TASK OBJECTIVE
Without the pictures, print each of the records below exactly as it appears.
RECORDS SUPPLIED below:
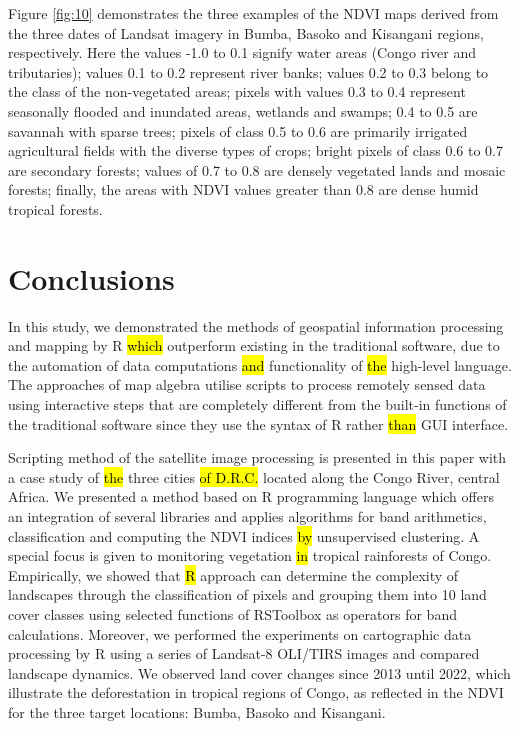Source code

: \documentclass[applsci,article,submit,pdftex,moreauthors]{Definitions/mdpi}
\begin{document}
Figure \ref{fig:10} demonstrates the three examples of the NDVI maps derived from the three dates of Landsat imagery in Bumba, Basoko and Kisangani regions, respectively. Here the values -1.0 to 0.1 signify water areas (Congo river and tributaries); values 0.1 to 0.2 represent river banks; values 0.2 to 0.3 belong to the class of the non-vegetated areas; pixels with values 0.3 to 0.4 represent seasonally flooded and inundated areas, wetlands and swamps; 0.4 to 0.5 are savannah with sparse trees; pixels of class 0.5 to 0.6 are primarily irrigated agricultural fields with the diverse types of crops; bright pixels of class 0.6 to 0.7 are secondary forests; values of 0.7 to 0.8 are densely vegetated lands and mosaic forests; finally, the areas with NDVI values greater than 0.8 are dense humid tropical forests. 

\section{Conclusions}
In this study, we demonstrated\hl{ }the methods of geospatial information processing and mapping by R \hl{which} outperform\hl{ }existing in the traditional software, due to the automation of data \hl{ }computations \hl{and} functionality of \hl{the} high-level language. The approaches of map algebra utilise scripts to process remotely sensed data using interactive steps that are completely different from the built-in functions of the traditional software since they use the syntax of R rather \hl{than} GUI interface. 

Scripting method of the satellite image processing is presented in this paper with a\hl{} case study of \hl{the }three cities \hl{of D.R.C. }located along the Congo River, central Africa. We\hl{ }presented a method based on R programming language which offers an integration of\hl{ }several libraries and applies algorithms for band arithmetics, classification and computing the NDVI indices \hl{by} unsupervised clustering. A special focus is given to monitoring vegetation \hl{in} tropical rainforests of Congo. Empirically, we showed that \hl{R} approach can determine the complexity of landscapes through the classification of pixels and grouping them into 10 land cover classes using \hl{ }selected functions of RSToolbox as operators for band calculations. Moreover, we performed the experiments on cartographic data processing by R using a series of Landsat-8 OLI/TIRS images and compared landscape dynamics. We observed land cover changes since 2013 until 2022, which illustrate the deforestation in tropical regions of Congo, as reflected in the NDVI for the three target locations: Bumba, Basoko and Kisangani.
\end{document}
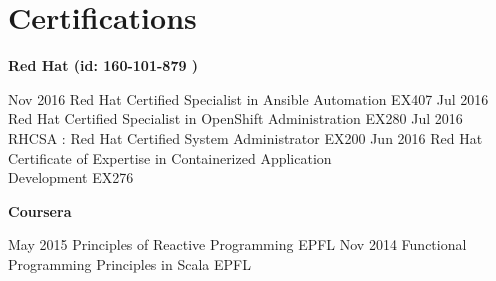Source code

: \documentclass[]{friggeri-cv}
\begin{document}
\section{Certifications}        
    \textbf{\large{Red Hat (id: 160-101-879 )} \vspace{0.2cm}\\}        
	\begin{entrylist}
	
	\setlength{\parsepsave}{\parsep}%
	\setlength{\parsep}{-3pt}%
	
	\entryNoDetail
		{Nov 2016}
		{Red Hat Certified Specialist in Ansible Automation}
	    {EX407}
	    \entryNoDetail
	    {Jul 2016}
	    {Red Hat Certified Specialist in OpenShift Administration}
	    {EX280}
	    \entryNoDetail
	    {Jul 2016}
	    {RHCSA : Red Hat Certified System Administrator }
	    {EX200}   
	    \entryNoDetail
	    {Jun 2016}
	    {Red Hat Certificate of Expertise in Containerized Application \\ Development}
	    {EX276}
	\end{entrylist}    
	\textbf{\large{Coursera} \vspace{0.2cm}\\}    
	\begin{entrylist}
	\entryNoDetail
		{May 2015} 
		{Principles of Reactive Programming }
		{EPFL}
		\entryNoDetail
		{Nov 2014}
		{Functional Programming Principles in Scala}
		{EPFL}
	\end{entrylist}    
\end{document}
End of RECORDS SUPPLIED.
ANSWER TO THE EXERCISE
Source code

: \documentclass[applsci,article,submit,pdftex,moreauthors]{Definitions/mdpi}
\begin{document}
Figure \ref{fig:10} demonstrates the three examples of the NDVI maps derived from the three dates of Landsat imagery in Bumba, Basoko and Kisangani regions, respectively. Here the values -1.0 to 0.1 signify water areas (Congo river and tributaries); values 0.1 to 0.2 represent river banks; values 0.2 to 0.3 belong to the class of the non-vegetated areas; pixels with values 0.3 to 0.4 represent seasonally flooded and inundated areas, wetlands and swamps; 0.4 to 0.5 are savannah with sparse trees; pixels of class 0.5 to 0.6 are primarily irrigated agricultural fields with the diverse types of crops; bright pixels of class 0.6 to 0.7 are secondary forests; values of 0.7 to 0.8 are densely vegetated lands and mosaic forests; finally, the areas with NDVI values greater than 0.8 are dense humid tropical forests. 

\section{Conclusions}
In this study, we demonstrated\hl{ }the methods of geospatial information processing and mapping by R \hl{which} outperform\hl{ }existing in the traditional software, due to the automation of data \hl{ }computations \hl{and} functionality of \hl{the} high-level language. The approaches of map algebra utilise scripts to process remotely sensed data using interactive steps that are completely different from the built-in functions of the traditional software since they use the syntax of R rather \hl{than} GUI interface. 

Scripting method of the satellite image processing is presented in this paper with a\hl{} case study of \hl{the }three cities \hl{of D.R.C. }located along the Congo River, central Africa. We\hl{ }presented a method based on R programming language which offers an integration of\hl{ }several libraries and applies algorithms for band arithmetics, classification and computing the NDVI indices \hl{by} unsupervised clustering. A special focus is given to monitoring vegetation \hl{in} tropical rainforests of Congo. Empirically, we showed that \hl{R} approach can determine the complexity of landscapes through the classification of pixels and grouping them into 10 land cover classes using \hl{ }selected functions of RSToolbox as operators for band calculations. Moreover, we performed the experiments on cartographic data processing by R using a series of Landsat-8 OLI/TIRS images and compared landscape dynamics. We observed land cover changes since 2013 until 2022, which illustrate the deforestation in tropical regions of Congo, as reflected in the NDVI for the three target locations: Bumba, Basoko and Kisangani.
\end{document}
Source code

: \documentclass[]{friggeri-cv}
\begin{document}
\section{Certifications}        
    \textbf{\large{Red Hat (id: 160-101-879 )} \vspace{0.2cm}\\}        
	\begin{entrylist}
	
	\setlength{\parsepsave}{\parsep}%
	\setlength{\parsep}{-3pt}%
	
	\entryNoDetail
		{Nov 2016}
		{Red Hat Certified Specialist in Ansible Automation}
	    {EX407}
	    \entryNoDetail
	    {Jul 2016}
	    {Red Hat Certified Specialist in OpenShift Administration}
	    {EX280}
	    \entryNoDetail
	    {Jul 2016}
	    {RHCSA : Red Hat Certified System Administrator }
	    {EX200}   
	    \entryNoDetail
	    {Jun 2016}
	    {Red Hat Certificate of Expertise in Containerized Application \\ Development}
	    {EX276}
	\end{entrylist}    
	\textbf{\large{Coursera} \vspace{0.2cm}\\}    
	\begin{entrylist}
	\entryNoDetail
		{May 2015} 
		{Principles of Reactive Programming }
		{EPFL}
		\entryNoDetail
		{Nov 2014}
		{Functional Programming Principles in Scala}
		{EPFL}
	\end{entrylist}    
\end{document}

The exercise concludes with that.